THE TASK -
Starting from the line that contains "## 🌐 النشر على Vercel", reproduce each line exactly through the end of the material, and include no other lines.

THE RECORDS -
------------------------------------------------

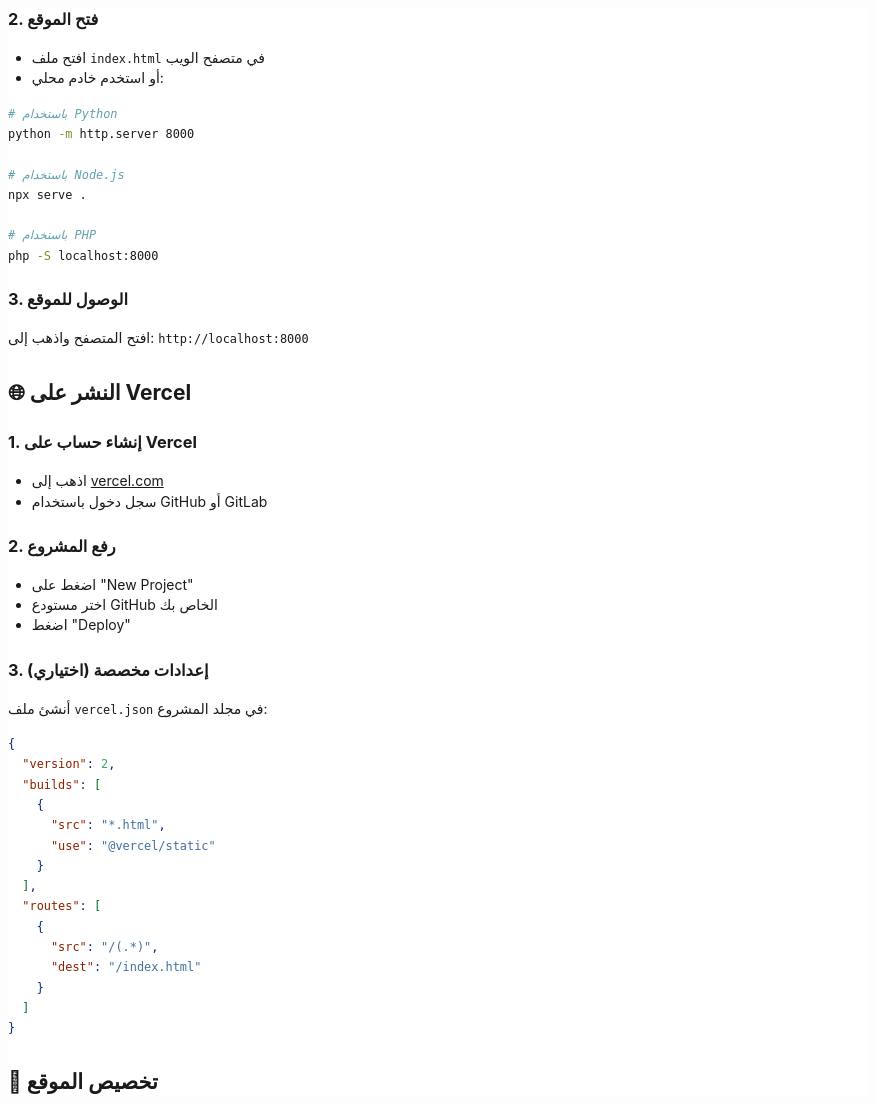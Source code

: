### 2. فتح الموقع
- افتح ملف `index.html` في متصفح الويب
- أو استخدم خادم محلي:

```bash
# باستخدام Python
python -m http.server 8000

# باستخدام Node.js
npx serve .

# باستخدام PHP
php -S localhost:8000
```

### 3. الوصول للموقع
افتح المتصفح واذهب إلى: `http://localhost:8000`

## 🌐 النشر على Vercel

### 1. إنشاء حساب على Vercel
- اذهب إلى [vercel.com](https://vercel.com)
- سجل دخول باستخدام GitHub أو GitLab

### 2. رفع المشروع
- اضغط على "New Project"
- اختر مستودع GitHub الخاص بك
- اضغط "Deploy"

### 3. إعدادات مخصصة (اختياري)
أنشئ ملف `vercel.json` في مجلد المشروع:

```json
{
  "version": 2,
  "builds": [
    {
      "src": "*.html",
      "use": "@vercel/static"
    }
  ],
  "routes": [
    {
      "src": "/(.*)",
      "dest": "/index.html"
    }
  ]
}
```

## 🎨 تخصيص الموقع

------------------------------------------------

OUTPUT BELOW -
## 🌐 النشر على Vercel

### 1. إنشاء حساب على Vercel
- اذهب إلى [vercel.com](https://vercel.com)
- سجل دخول باستخدام GitHub أو GitLab

### 2. رفع المشروع
- اضغط على "New Project"
- اختر مستودع GitHub الخاص بك
- اضغط "Deploy"

### 3. إعدادات مخصصة (اختياري)
أنشئ ملف `vercel.json` في مجلد المشروع:

```json
{
  "version": 2,
  "builds": [
    {
      "src": "*.html",
      "use": "@vercel/static"
    }
  ],
  "routes": [
    {
      "src": "/(.*)",
      "dest": "/index.html"
    }
  ]
}
```

## 🎨 تخصيص الموقع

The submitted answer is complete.